*WORK ORDER:* With every mark kept, transcribe all of the records.
START DATA UNDER STUDY
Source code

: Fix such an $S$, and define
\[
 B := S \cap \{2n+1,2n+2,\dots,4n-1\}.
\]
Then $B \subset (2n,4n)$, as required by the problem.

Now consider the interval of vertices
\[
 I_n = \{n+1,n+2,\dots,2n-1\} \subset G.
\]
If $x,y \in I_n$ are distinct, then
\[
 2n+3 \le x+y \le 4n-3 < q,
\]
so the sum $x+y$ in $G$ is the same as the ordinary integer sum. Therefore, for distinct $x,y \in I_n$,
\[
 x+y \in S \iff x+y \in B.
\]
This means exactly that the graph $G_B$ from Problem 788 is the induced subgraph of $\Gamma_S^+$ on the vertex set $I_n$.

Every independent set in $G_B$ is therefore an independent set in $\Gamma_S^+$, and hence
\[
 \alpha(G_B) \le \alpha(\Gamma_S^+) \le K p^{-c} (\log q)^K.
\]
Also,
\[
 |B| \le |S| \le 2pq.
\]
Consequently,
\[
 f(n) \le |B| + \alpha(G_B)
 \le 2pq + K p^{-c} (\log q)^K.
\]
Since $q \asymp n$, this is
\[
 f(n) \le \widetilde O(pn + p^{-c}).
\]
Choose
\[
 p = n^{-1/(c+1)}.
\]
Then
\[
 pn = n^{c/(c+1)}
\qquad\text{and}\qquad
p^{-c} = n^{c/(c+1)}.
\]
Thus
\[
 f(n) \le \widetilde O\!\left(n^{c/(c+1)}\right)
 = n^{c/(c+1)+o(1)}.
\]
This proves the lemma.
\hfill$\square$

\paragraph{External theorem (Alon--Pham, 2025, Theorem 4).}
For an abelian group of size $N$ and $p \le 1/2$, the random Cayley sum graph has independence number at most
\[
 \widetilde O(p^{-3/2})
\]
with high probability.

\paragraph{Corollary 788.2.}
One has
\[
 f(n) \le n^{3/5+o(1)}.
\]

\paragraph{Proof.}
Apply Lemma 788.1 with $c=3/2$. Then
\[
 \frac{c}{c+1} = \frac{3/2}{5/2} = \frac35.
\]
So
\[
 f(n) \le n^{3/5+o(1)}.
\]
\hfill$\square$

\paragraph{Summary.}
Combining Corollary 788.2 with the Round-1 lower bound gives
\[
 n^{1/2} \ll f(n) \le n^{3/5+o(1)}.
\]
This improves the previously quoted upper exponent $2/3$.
END DATA UNDER STUDY
*SOLUTION:*
Source code

: Fix such an $S$, and define
\[
 B := S \cap \{2n+1,2n+2,\dots,4n-1\}.
\]
Then $B \subset (2n,4n)$, as required by the problem.

Now consider the interval of vertices
\[
 I_n = \{n+1,n+2,\dots,2n-1\} \subset G.
\]
If $x,y \in I_n$ are distinct, then
\[
 2n+3 \le x+y \le 4n-3 < q,
\]
so the sum $x+y$ in $G$ is the same as the ordinary integer sum. Therefore, for distinct $x,y \in I_n$,
\[
 x+y \in S \iff x+y \in B.
\]
This means exactly that the graph $G_B$ from Problem 788 is the induced subgraph of $\Gamma_S^+$ on the vertex set $I_n$.

Every independent set in $G_B$ is therefore an independent set in $\Gamma_S^+$, and hence
\[
 \alpha(G_B) \le \alpha(\Gamma_S^+) \le K p^{-c} (\log q)^K.
\]
Also,
\[
 |B| \le |S| \le 2pq.
\]
Consequently,
\[
 f(n) \le |B| + \alpha(G_B)
 \le 2pq + K p^{-c} (\log q)^K.
\]
Since $q \asymp n$, this is
\[
 f(n) \le \widetilde O(pn + p^{-c}).
\]
Choose
\[
 p = n^{-1/(c+1)}.
\]
Then
\[
 pn = n^{c/(c+1)}
\qquad\text{and}\qquad
p^{-c} = n^{c/(c+1)}.
\]
Thus
\[
 f(n) \le \widetilde O\!\left(n^{c/(c+1)}\right)
 = n^{c/(c+1)+o(1)}.
\]
This proves the lemma.
\hfill$\square$

\paragraph{External theorem (Alon--Pham, 2025, Theorem 4).}
For an abelian group of size $N$ and $p \le 1/2$, the random Cayley sum graph has independence number at most
\[
 \widetilde O(p^{-3/2})
\]
with high probability.

\paragraph{Corollary 788.2.}
One has
\[
 f(n) \le n^{3/5+o(1)}.
\]

\paragraph{Proof.}
Apply Lemma 788.1 with $c=3/2$. Then
\[
 \frac{c}{c+1} = \frac{3/2}{5/2} = \frac35.
\]
So
\[
 f(n) \le n^{3/5+o(1)}.
\]
\hfill$\square$

\paragraph{Summary.}
Combining Corollary 788.2 with the Round-1 lower bound gives
\[
 n^{1/2} \ll f(n) \le n^{3/5+o(1)}.
\]
This improves the previously quoted upper exponent $2/3$.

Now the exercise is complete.